Standing committee of the Senate of Canada

The Senate Standing Committee On Official languages (OLLO) is a standing committee of the Senate of Canada responsible for examining issues of Francophone culture in Canada, especially in regard to the Official Languages Act. It is mandated to study, as the Senate may decide, bills, messages, petitions, inquiries, papers and other matters relating to Canada's official languages generally.

== Organization ==

Senate rule 12-7(5) mandates the OLLO to study matters relating to official languages generally. The committee may study bills affecting the Official Languages Act (OLA), its application, modification, and associated regulations and directives.

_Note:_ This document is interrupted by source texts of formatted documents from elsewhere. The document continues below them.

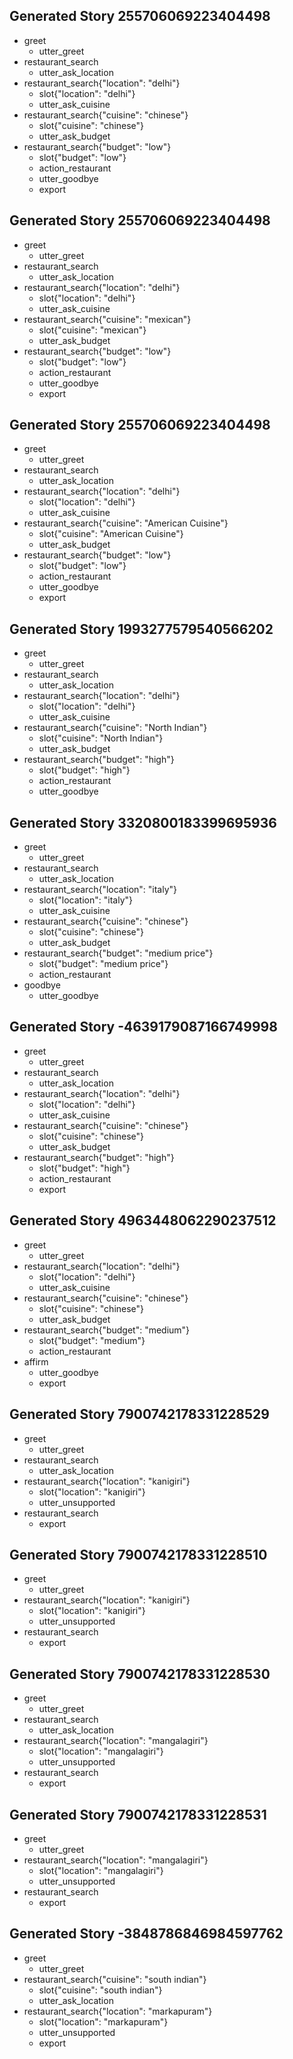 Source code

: ## Generated Story 255706069223404498
* greet
    - utter_greet
* restaurant_search
    - utter_ask_location
* restaurant_search{"location": "delhi"}
    - slot{"location": "delhi"}
    - utter_ask_cuisine
* restaurant_search{"cuisine": "chinese"}
    - slot{"cuisine": "chinese"}
    - utter_ask_budget
* restaurant_search{"budget": "low"}
    - slot{"budget": "low"}
    - action_restaurant
    - utter_goodbye
    - export

## Generated Story 255706069223404498
* greet
    - utter_greet
* restaurant_search
    - utter_ask_location
* restaurant_search{"location": "delhi"}
    - slot{"location": "delhi"}
    - utter_ask_cuisine
* restaurant_search{"cuisine": "mexican"}
    - slot{"cuisine": "mexican"}
    - utter_ask_budget
* restaurant_search{"budget": "low"}
    - slot{"budget": "low"}
    - action_restaurant
    - utter_goodbye
    - export

## Generated Story 255706069223404498
* greet
    - utter_greet
* restaurant_search
    - utter_ask_location
* restaurant_search{"location": "delhi"}
    - slot{"location": "delhi"}
    - utter_ask_cuisine
* restaurant_search{"cuisine": "American Cuisine"}
    - slot{"cuisine": "American Cuisine"}
    - utter_ask_budget
* restaurant_search{"budget": "low"}
    - slot{"budget": "low"}
    - action_restaurant
    - utter_goodbye
    - export

## Generated Story 1993277579540566202
* greet
    - utter_greet
* restaurant_search
    - utter_ask_location
* restaurant_search{"location": "delhi"}
    - slot{"location": "delhi"}
    - utter_ask_cuisine
* restaurant_search{"cuisine": "North Indian"}
    - slot{"cuisine": "North Indian"}
    - utter_ask_budget
* restaurant_search{"budget": "high"}
    - slot{"budget": "high"}
    - action_restaurant
    - utter_goodbye

## Generated Story 3320800183399695936
* greet
    - utter_greet
* restaurant_search
    - utter_ask_location
* restaurant_search{"location": "italy"}
    - slot{"location": "italy"}
	- utter_ask_cuisine
* restaurant_search{"cuisine": "chinese"}
    - slot{"cuisine": "chinese"}
    - utter_ask_budget
* restaurant_search{"budget": "medium price"}
    - slot{"budget": "medium price"}
    - action_restaurant
* goodbye
    - utter_goodbye

## Generated Story -4639179087166749998
* greet
    - utter_greet
* restaurant_search
    - utter_ask_location
* restaurant_search{"location": "delhi"}
    - slot{"location": "delhi"}
    - utter_ask_cuisine
* restaurant_search{"cuisine": "chinese"}
    - slot{"cuisine": "chinese"}
    - utter_ask_budget
* restaurant_search{"budget": "high"}
    - slot{"budget": "high"}
    - action_restaurant
    - export

## Generated Story 4963448062290237512
* greet
    - utter_greet
* restaurant_search{"location": "delhi"}
    - slot{"location": "delhi"}
    - utter_ask_cuisine
* restaurant_search{"cuisine": "chinese"}
    - slot{"cuisine": "chinese"}
    - utter_ask_budget
* restaurant_search{"budget": "medium"}
    - slot{"budget": "medium"}
    - action_restaurant
* affirm
    - utter_goodbye
    - export

## Generated Story 7900742178331228529
* greet
    - utter_greet
* restaurant_search
    - utter_ask_location
* restaurant_search{"location": "kanigiri"}
    - slot{"location": "kanigiri"}
    - utter_unsupported
* restaurant_search
    - export

## Generated Story 7900742178331228510
* greet
    - utter_greet
* restaurant_search{"location": "kanigiri"}
    - slot{"location": "kanigiri"}
    - utter_unsupported
* restaurant_search
    - export

## Generated Story 7900742178331228530
* greet
    - utter_greet
* restaurant_search
    - utter_ask_location
* restaurant_search{"location": "mangalagiri"}
    - slot{"location": "mangalagiri"}
    - utter_unsupported
* restaurant_search
    - export

## Generated Story 7900742178331228531
* greet
    - utter_greet
* restaurant_search{"location": "mangalagiri"}
    - slot{"location": "mangalagiri"}
    - utter_unsupported
* restaurant_search
    - export

## Generated Story -3848786846984597762
* greet
    - utter_greet
* restaurant_search{"cuisine": "south indian"}
    - slot{"cuisine": "south indian"}
    - utter_ask_location
* restaurant_search{"location": "markapuram"}
    - slot{"location": "markapuram"}
    - utter_unsupported
    - export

The OLLO has a counterpart in the House of Commons Standing Committee on Official Languages (LANG).

== Members ==
Committee membership as of 6 March 2026:

| Caucus |  | Member | Province |
|---|---|---|---|
|  | Independent Senators Group | Allister Surette, chair | NS |
|  | Conservative | Rose-May Poirier, deputy chair | NB |
|  | Progressive Senate Group | Amina Gerba | QC |
|  | Progressive Senate Group | Danièle Henkel | QC |
|  | Independent Senators Group | Tony Loffreda | QC |
|  | Independent Senators Group | Lucie Moncion | ON |
|  | Canadian Senators Group | Rebecca Patterson | ON |

Former members:

| Caucus |  | Member | Province |
|---|---|---|---|
|  | Independent Senators Group | René Cormier | NB |
|  | Canadian Senators Group | Gigi Osler | MB |

The Representative of the Government in the Senate and Leader of the Opposition in the Senate are both ex-officio members of the committee.